The Construction Market of Ultra-large Container Vessels Under The Influence of The Pandemic

Recently, the order quantity of ultra-large container vessels has increased, but the novel coronavirus outbreak will still lead to a decline and a delay in orders.

Upward trend has shown in the field of ultra-large container vessels after a round of stalled orders for new shipbuilding orders,  adding great confidence to the shipyards that have the ability to build the largest scale of the container.

Under current situation, it is hard to see where those ultra-large container vessels will load the goods, especially the largest type of the ultra-large container vessels, of which the latest orders  are all record breaking. The shipowners are concentrating on producing the vessels with the capacity of 26,000TEU, which is the largest size of the ship that the shipyard can build at present. Is it a miscalculated gamble or a mad attempt by the big shipowners to knockdown the small ones? At present, there are eight new ships on order above the class of 23,700TEU, and it seems that the shipowners are competing on the specifications.

Although there is no sign of shipowners abandoning their ships at the moment, the shipyards in China and Korea are likely to make delivery delays of about three months in the face of the global economic downturn caused by the novel coronavirus outbreak, which the shipowners will also like to see.

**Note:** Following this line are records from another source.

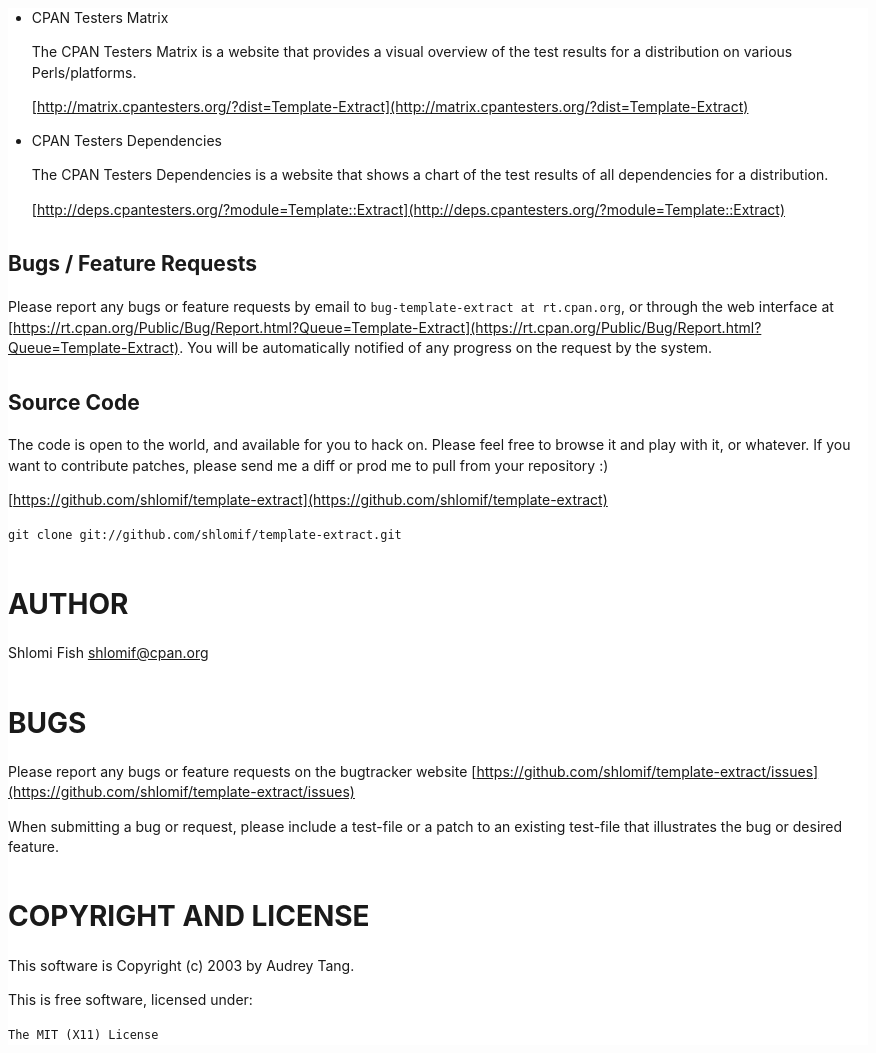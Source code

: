 - CPAN Testers Matrix

    The CPAN Testers Matrix is a website that provides a visual overview of the test results for a distribution on various Perls/platforms.

    [http://matrix.cpantesters.org/?dist=Template-Extract](http://matrix.cpantesters.org/?dist=Template-Extract)

- CPAN Testers Dependencies

    The CPAN Testers Dependencies is a website that shows a chart of the test results of all dependencies for a distribution.

    [http://deps.cpantesters.org/?module=Template::Extract](http://deps.cpantesters.org/?module=Template::Extract)

## Bugs / Feature Requests

Please report any bugs or feature requests by email to `bug-template-extract at rt.cpan.org`, or through
the web interface at [https://rt.cpan.org/Public/Bug/Report.html?Queue=Template-Extract](https://rt.cpan.org/Public/Bug/Report.html?Queue=Template-Extract). You will be automatically notified of any
progress on the request by the system.

## Source Code

The code is open to the world, and available for you to hack on. Please feel free to browse it and play
with it, or whatever. If you want to contribute patches, please send me a diff or prod me to pull
from your repository :)

[https://github.com/shlomif/template-extract](https://github.com/shlomif/template-extract)

    git clone git://github.com/shlomif/template-extract.git

# AUTHOR

Shlomi Fish <shlomif@cpan.org>

# BUGS

Please report any bugs or feature requests on the bugtracker website
[https://github.com/shlomif/template-extract/issues](https://github.com/shlomif/template-extract/issues)

When submitting a bug or request, please include a test-file or a
patch to an existing test-file that illustrates the bug or desired
feature.

# COPYRIGHT AND LICENSE

This software is Copyright (c) 2003 by Audrey Tang.

This is free software, licensed under:

    The MIT (X11) License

Recently, ,there are some changes in the condition of the lucvrative Asia-Europe trade route, which is the main shipping  area of the ultra-large container vessels. And though the freight rates on the westbound trade routes have fallen, ships can still return laden with goods when they leave Europe. However, the coronavirus outbreak will have an adverse impact on business and finance, and it is inevitable that the whole container ship field will also be affected. Shippers will turn to smaller ship types to meet their cargo and position requirements, and this trend has become apparent in recent weeks as the traditional  reefer container business has been the hottest industry for years.

Faced with the rising price of the shipping space on large container vessels, shipowners prefer the mode of transport which is related to the traditional ship pallet on frozen container. For ultra-large container vessels, there are more trading opportunities on routes outside Europe and Asia. In North America, some ports have added water depths and built new berths for ultra-large container vessels and new business have also started even though the vessels may not be fully loaded. Trade from Middle Eastern Ports is also increasing. However, the coronavirus outbreak in Europe is holding back the development of the industry.

The current order for ultra-large container vessels is 48, which will eventually bring 1,099,676 TEU of new capacity by 2024. Of the 48 ships, 26 were scheduled to be delivered this year, but a delay of up to three months is now possible because of the coronavirus outbreak. Only two are currently scheduled for delivery in 2021, reflecting a backlog of orders lasting about 12 to 18 months, which also states the excessive concerns of the market about new ship orders. The number of new ships scheduled to be delivered has risen to 15 by 2022, reflecting a rebound after the pause in new-ship business.

The order for 48 new ships comes from six large owners, including the ships from Imabari's Shoei Kisen, which will be chartered. In the field of container vessels, Japan has fallen far behind China and South Korea, which also claims that it is an unfair competition for competitors to lower their prices. In addition, Hapag-Lloyd is interested in placing an order to build six container vessels of about 23,000 TEU, and prior to the outbreak, he was in active discussions with the shipyards in China and South Korea, but now the project has been suspended due to the outbreak of the novel coronavirus.